The above results showed that VTP-PS-G-CR was the optimal sampling scheme to establish the CC of Chinese cultivated rice. We established the CC and MCC using this scheme. The CC (932 accessions), comprising 785, 112 and 35 accessions of LV, MPV and PTH, respectively, retained 91.24% of the alleles in the primary CC and 85.71% of the alleles in the basic collection (Table 1). The MCC (189 accessions), comprising 159, 23 and 7 accessions of LV, MPV and PTH, respectively, retained 75.21% of the alleles in the primary CC and 70.65% of the alleles in the basic collection (Table 1). Both the CC and MCC retained almost all predominant alleles and common alleles, and the former also retained more than 95% of rare alleles and near 50% of inferior alleles, whereas the MCC retained more than 55% of rare alleles (Fig. 6).
Fig. 6

Retention of different alleles (a) and percentage of accessions, SSR alleles and phenotypic variations (b) in the hierarchical core collections. PA predominant alleles (P > 0.1), CA common alleles (0.1 ≥ P > 0.01), RA rare alleles (0.01 ≥ P > 0.001), IA inferior alleles (P ≤ 0.001), MCC mini core collection, CC core collection, C500 core set with 500 accessions and similar for C1000, C1500 and C2000

In addition to the genetic diversity of SSR, we also checked the morphological diversity in the established CC and MCC. The CC retained 92.31% of the morphological variation, and diversity index (0.7957) higher than that of the primary CC (0.7911). This implied that the CC not only retained most alleles, but also removed most redundancy. Among 16 quantitative traits (Table S6), the variances and coefficients of variation of all traits, except the penultimate leaf, length of panicle and plant height for the CC, were higher than those for the primary CC. The phenotype ranges of eight traits in the CC covered more than 95% of those in the primary CC, those of four traits between 90 and 95%, and those of the four remaining traits between 85 and 90%. The average phenotype range in the CC for all 16 traits covered 93.94% of those in the primary CC. Considering retention of both morphological and quantitative trait variation, the CC retained 93.12% of the variation in the primary CC, whereas the primary CC retained more than 95% of the corresponding variation in the entire Chinese rice germplasm resources (Li et al. 2003), that is, the CC retained about 88.47% of the morphological variation found in the entire rice germplasm resources of China.

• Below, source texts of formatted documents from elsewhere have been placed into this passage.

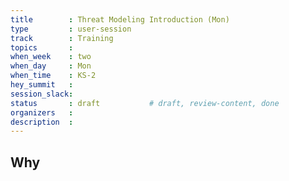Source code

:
 ```yaml
---
title        : Threat Modeling Introduction (Mon)
type         : user-session
track        : Training
topics       : 
when_week    : two
when_day     : Mon
when_time    : KS-2
hey_summit   :
session_slack:
status       : draft           # draft, review-content, done
organizers   :
description  : 
---
```


## Why

<!--Add intro-->
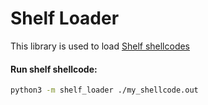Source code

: # Shelf Loader
This library is used to load [Shelf shellcodes](https://github.com/jonatanSh/shelf)

#### Run shelf shellcode:

```bash
python3 -m shelf_loader ./my_shellcode.out
```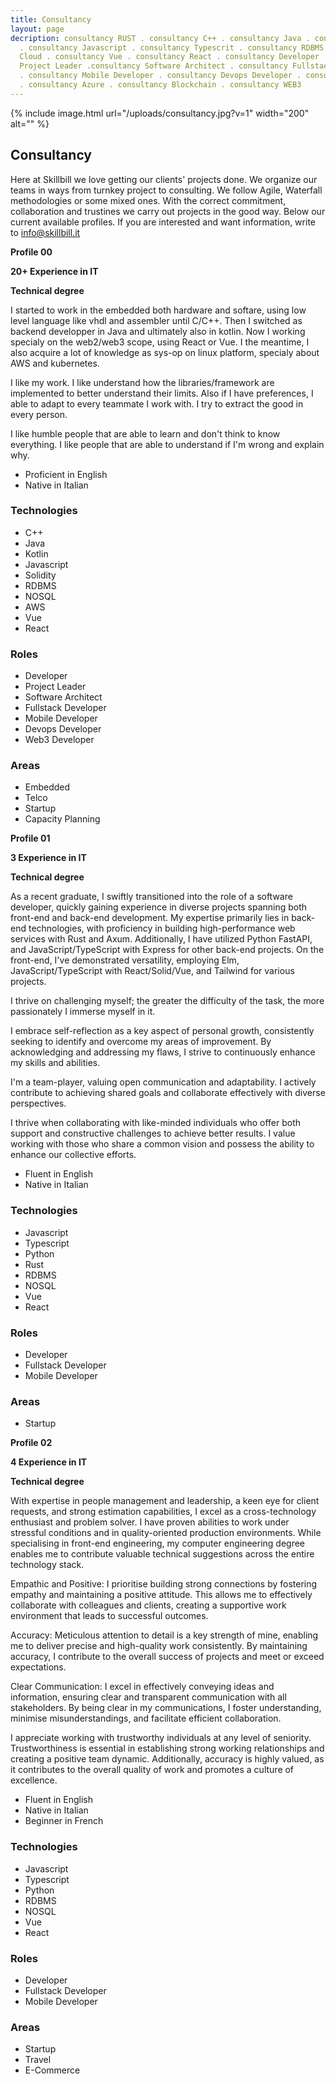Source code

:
 ```yaml
---
title: Consultancy
layout: page
decription: consultancy RUST . consultancy C++ . consultancy Java . consultancy Kotlin
  . consultancy Javascript . consultancy Typescrit . consultancy RDBMS . consultancy
  Cloud . consultancy Vue . consultancy React . consultancy Developer . consultancy
  Project Leader .consultancy Software Architect . consultancy Fullstack Developer
  . consultancy Mobile Developer . consultancy Devops Developer . consultancy AWS
  . consultancy Azure . consultancy Blockchain . consultancy WEB3
---
```


{% include image.html url="/uploads/consultancy.jpg?v=1" width="200" alt="" %}

## Consultancy

Here at Skillbill we love getting our clients' projects done. We organize our teams in ways from turnkey project to consulting. We follow Agile, Waterfall methodologies or some mixed ones.
With the correct commitment, collaboration and trustines we carry out projects in the good way.
Below our current available profiles. If you are interested and want information, write to [info@skillbill.it](mailto:info@skillbill.it)

<strong class="rotated">Profile 00</strong>

<b>20+ Experience in IT</b>

<b>Technical degree</b>

I started to work in the embedded both hardware and softare, using low level language like vhdl and assembler until C/C++.
Then I switched as backend developper in Java and ultimately also in kotlin.
Now I working specialy on the web2/web3 scope, using React or Vue.
I the meantime, I also acquire a lot of knowledge as sys-op on linux platform, specialy about AWS and kubernetes.

I like my work.
I like understand how the libraries/framework are implemented to better understand their limits.
Also if I have preferences, I able to adapt to every teammate I work with. I try to extract the good in every person.

I like humble people that are able to learn and don't think to know everything.
I like people that are able to understand if I'm wrong and explain why.

* Proficient in English
* Native in Italian


### Technologies

* C++
* Java
* Kotlin
* Javascript
* Solidity
* RDBMS
* NOSQL
* AWS
* Vue
* React

### Roles

* Developer
* Project Leader
* Software Architect
* Fullstack Developer
* Mobile Developer
* Devops Developer
* Web3 Developer

### Areas

* Embedded
* Telco
* Startup
* Capacity Planning

<strong class="rotated">Profile 01</strong>

<b>3 Experience in IT</b>

<b>Technical degree</b>

As a recent graduate, I swiftly transitioned into the role of a software developer, quickly gaining experience in diverse projects spanning both front-end and back-end development. My expertise primarily lies in back-end technologies, with proficiency in building high-performance web services with Rust and Axum. Additionally, I have utilized Python FastAPI, and JavaScript/TypeScript with Express for other back-end projects. On the front-end, I've demonstrated versatility, employing Elm, JavaScript/TypeScript with React/Solid/Vue, and Tailwind for various projects.

I thrive on challenging myself; the greater the difficulty of the task, the more passionately I immerse myself in it.

I embrace self-reflection as a key aspect of personal growth, consistently seeking to identify and overcome my areas of improvement. By acknowledging and addressing my flaws, I strive to continuously enhance my skills and abilities.

I'm a team-player, valuing open communication and adaptability. I actively contribute to achieving shared goals and collaborate effectively with diverse perspectives.

I thrive when collaborating with like-minded individuals who offer both support and constructive challenges to achieve better results. I value working with those who share a common vision and possess the ability to enhance our collective efforts.


* Fluent in English
* Native in Italian


### Technologies

* Javascript
* Typescript
* Python
* Rust
* RDBMS
* NOSQL
* Vue
* React

### Roles

* Developer
* Fullstack Developer
* Mobile Developer

### Areas

* Startup

<strong class="rotated">Profile 02</strong>

<b>4 Experience in IT</b>

<b>Technical degree</b>

With expertise in people management and leadership, a keen eye for client requests, and strong estimation capabilities, I excel as a cross-technology enthusiast and problem solver. I have proven abilities to work under stressful conditions and in quality-oriented production environments. While specialising in front-end engineering, my computer engineering degree enables me to contribute valuable technical suggestions across the entire technology stack.

Empathic and Positive: I prioritise building strong connections by fostering empathy and maintaining a positive attitude. This allows me to effectively collaborate with colleagues and clients, creating a supportive work environment that leads to successful outcomes.

Accuracy: Meticulous attention to detail is a key strength of mine, enabling me to deliver precise and high-quality work consistently. By maintaining accuracy, I contribute to the overall success of projects and meet or exceed expectations.

Clear Communication: I excel in effectively conveying ideas and information, ensuring clear and transparent communication with all stakeholders. By being clear in my communications, I foster understanding, minimise misunderstandings, and facilitate efficient collaboration.

I appreciate working with trustworthy individuals at any level of seniority. Trustworthiness is essential in establishing strong working relationships and creating a positive team dynamic. Additionally, accuracy is highly valued, as it contributes to the overall quality of work and promotes a culture of excellence.



* Fluent in English
* Native in Italian
* Beginner in French


### Technologies

* Javascript
* Typescript
* Python
* RDBMS
* NOSQL
* Vue
* React

### Roles

* Developer
* Fullstack Developer
* Mobile Developer

### Areas

* Startup
* Travel
* E-Commerce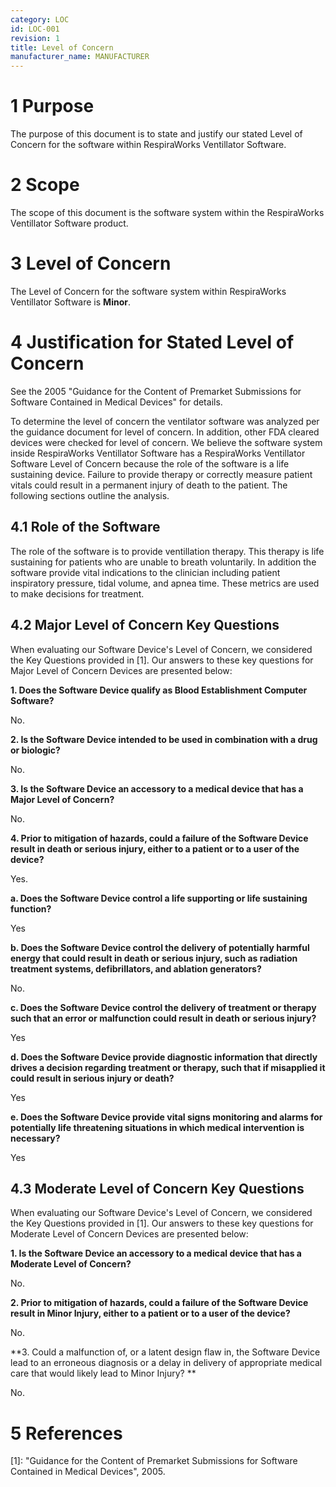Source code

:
 ```yaml
---
category: LOC
id: LOC-001
revision: 1
title: Level of Concern
manufacturer_name: MANUFACTURER
---
```


# 1 Purpose

The purpose of this document is to state and justify our stated Level of Concern for the software within RespiraWorks Ventillator Software.

# 2 Scope

The scope of this document is the software system within the RespiraWorks Ventillator Software product.


# 3 Level of Concern

The Level of Concern for the software system within RespiraWorks Ventillator Software is **Minor**.

# 4 Justification for Stated Level of Concern

See the 2005 "Guidance for the Content of Premarket Submissions for Software Contained in Medical Devices" for details.

To determine the level of concern the ventilator software was analyzed per the guidance document for level of concern.  In addition, other FDA cleared devices were checked for level of concern. We believe the software system inside RespiraWorks Ventillator Software has a RespiraWorks Ventillator Software Level of Concern because the role of the software is a life sustaining device.  Failure to provide therapy or correctly measure patient vitals could result in a permanent injury of death to the patient.  The following sections outline the analysis.

## 4.1 Role of the Software

The role of the software is to provide ventillation therapy.  This therapy is life sustaining for patients who are unable to breath voluntarily.  In addition the software provide vital indications to the clinician including patient inspiratory pressure, tidal volume, and apnea time.  These metrics are used to make decisions for treatment.

## 4.2 Major Level of Concern Key Questions

When evaluating our Software Device's Level of Concern, we considered the Key Questions provided in [1].  Our answers to these key questions for Major Level of Concern Devices are presented below:

**1. Does the Software Device qualify as Blood Establishment Computer Software?**

No.

**2. Is the Software Device intended to be used in combination with a drug or biologic?**

No.

**3. Is the Software Device an accessory to a medical device that has a Major Level of Concern?**

No.

**4. Prior to mitigation of hazards, could a failure of the Software Device result in death or serious injury, either to a patient or to a user of the device?**

Yes.

**a. Does the Software Device control a life supporting or life sustaining function?**

Yes

**b. Does the Software Device control the delivery of potentially harmful energy that could result in death or serious injury, such as radiation treatment systems, defibrillators, and ablation generators?**

No.

**c. Does the Software Device control the delivery of treatment or therapy such that an error or malfunction could result in death or serious injury?**

Yes

**d. Does the Software Device provide diagnostic information that directly drives a decision regarding treatment or therapy, such that if misapplied it could result in serious injury or death?**

Yes

**e. Does the Software Device provide vital signs monitoring and alarms for potentially life threatening situations in which medical intervention is necessary?**

Yes

## 4.3 Moderate Level of Concern Key Questions

When evaluating our Software Device's Level of Concern, we considered the Key Questions provided in [1].  Our answers to these key questions for Moderate Level of Concern Devices are presented below:

**1. Is the Software Device an accessory to a medical device that has a Moderate Level of Concern?**

No.

**2. Prior to mitigation of hazards, could a failure of the Software Device result in Minor Injury, either to a patient or to a user of the device?**

No.

**3. Could a malfunction of, or a latent design flaw in, the Software Device lead to an erroneous diagnosis or a delay in delivery of appropriate medical care that would likely lead to Minor Injury? **

No.

# 5 References

[1]: "Guidance for the Content of Premarket Submissions for Software Contained in Medical Devices", 2005.

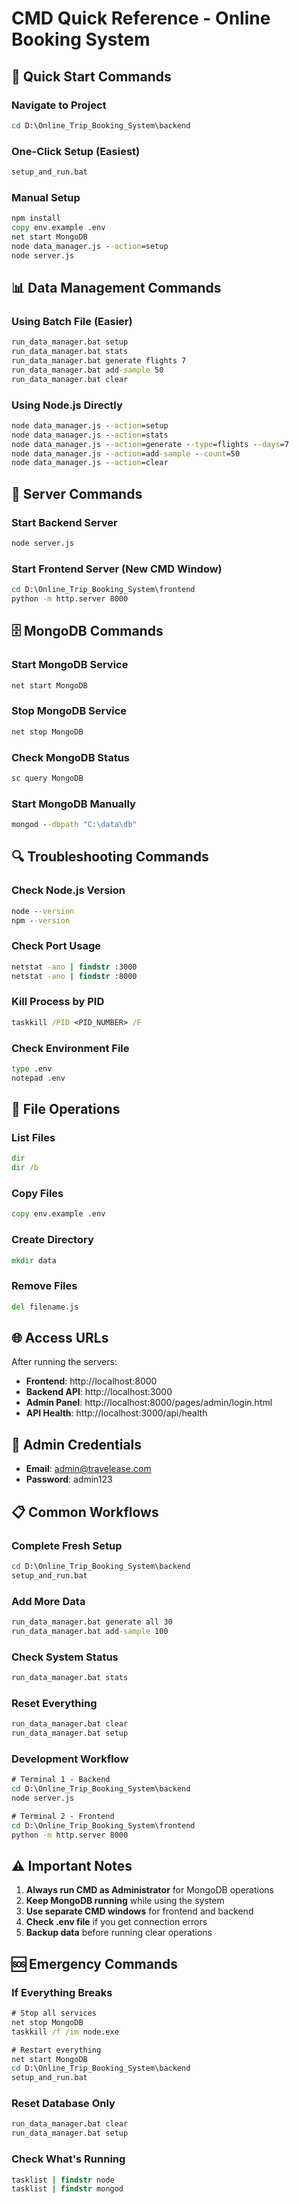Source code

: # CMD Quick Reference - Online Booking System

## 🚀 Quick Start Commands

### Navigate to Project
```cmd
cd D:\Online_Trip_Booking_System\backend
```

### One-Click Setup (Easiest)
```cmd
setup_and_run.bat
```

### Manual Setup
```cmd
npm install
copy env.example .env
net start MongoDB
node data_manager.js --action=setup
node server.js
```

## 📊 Data Management Commands

### Using Batch File (Easier)
```cmd
run_data_manager.bat setup
run_data_manager.bat stats
run_data_manager.bat generate flights 7
run_data_manager.bat add-sample 50
run_data_manager.bat clear
```

### Using Node.js Directly
```cmd
node data_manager.js --action=setup
node data_manager.js --action=stats
node data_manager.js --action=generate --type=flights --days=7
node data_manager.js --action=add-sample --count=50
node data_manager.js --action=clear
```

## 🔧 Server Commands

### Start Backend Server
```cmd
node server.js
```

### Start Frontend Server (New CMD Window)
```cmd
cd D:\Online_Trip_Booking_System\frontend
python -m http.server 8000
```

## 🗄️ MongoDB Commands

### Start MongoDB Service
```cmd
net start MongoDB
```

### Stop MongoDB Service
```cmd
net stop MongoDB
```

### Check MongoDB Status
```cmd
sc query MongoDB
```

### Start MongoDB Manually
```cmd
mongod --dbpath "C:\data\db"
```

## 🔍 Troubleshooting Commands

### Check Node.js Version
```cmd
node --version
npm --version
```

### Check Port Usage
```cmd
netstat -ano | findstr :3000
netstat -ano | findstr :8000
```

### Kill Process by PID
```cmd
taskkill /PID <PID_NUMBER> /F
```

### Check Environment File
```cmd
type .env
notepad .env
```

## 📁 File Operations

### List Files
```cmd
dir
dir /b
```

### Copy Files
```cmd
copy env.example .env
```

### Create Directory
```cmd
mkdir data
```

### Remove Files
```cmd
del filename.js
```

## 🌐 Access URLs

After running the servers:
- **Frontend**: http://localhost:8000
- **Backend API**: http://localhost:3000
- **Admin Panel**: http://localhost:8000/pages/admin/login.html
- **API Health**: http://localhost:3000/api/health

## 👤 Admin Credentials

- **Email**: admin@travelease.com
- **Password**: admin123

## 📋 Common Workflows

### Complete Fresh Setup
```cmd
cd D:\Online_Trip_Booking_System\backend
setup_and_run.bat
```

### Add More Data
```cmd
run_data_manager.bat generate all 30
run_data_manager.bat add-sample 100
```

### Check System Status
```cmd
run_data_manager.bat stats
```

### Reset Everything
```cmd
run_data_manager.bat clear
run_data_manager.bat setup
```

### Development Workflow
```cmd
# Terminal 1 - Backend
cd D:\Online_Trip_Booking_System\backend
node server.js

# Terminal 2 - Frontend  
cd D:\Online_Trip_Booking_System\frontend
python -m http.server 8000
```

## ⚠️ Important Notes

1. **Always run CMD as Administrator** for MongoDB operations
2. **Keep MongoDB running** while using the system
3. **Use separate CMD windows** for frontend and backend
4. **Check .env file** if you get connection errors
5. **Backup data** before running clear operations

## 🆘 Emergency Commands

### If Everything Breaks
```cmd
# Stop all services
net stop MongoDB
taskkill /f /im node.exe

# Restart everything
net start MongoDB
cd D:\Online_Trip_Booking_System\backend
setup_and_run.bat
```

### Reset Database Only
```cmd
run_data_manager.bat clear
run_data_manager.bat setup
```

### Check What's Running
```cmd
tasklist | findstr node
tasklist | findstr mongod
```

Thus, the CC comprised a representative collection retaining most of the total variation, and the MCC provided a practical small collection enabling efficient utilization in most breeding activities and intensive research investigations. However, different sized and representative collections are often required by scientists and breeders with different purposes. We therefore established a hierarchical CC system, with different numbers of accessions (Fig. 6, see “Discussion” for details).

Discussion

Principles in determining core collection size

CC size is a key factor affecting the availability of the genetic variation in large germplasm collections. Several general guidelines were proposed for predicting the appropriate population size or sampling proportion. For example, Brown (1989a) suggested that 10% of the accessions of an entire major crop collection, or no more than 3,000 accessions, would be adequate. Yonezawa et al. (1995) thought that 20–30% of the accessions of a parental collection should be sampled under most circumstances. Different studies have suggested a wide range of CC sizes, from 0.3% to even 50% of parental collections, and from tens to 2,500 accessions in terms of absolute numbers (van Hintum et al. 2000). Clearly, a single size or a fixed proportion of parental collections are too empirical and not appropriate for all circumstances. We propose two principles that should be considered in determining the size of a CC. The first relates to sampling efficiency and aims to find a “point of compromise” between gain of genetic variation and elimination of genetic redundancy in the CC. The second relates to the sampling validity and aims to find a “point” at which the prevalent variation types can be preserved in the CC. In practice, these two principles should be balanced, but often only one or the other is emphasized by different users or for different purposes.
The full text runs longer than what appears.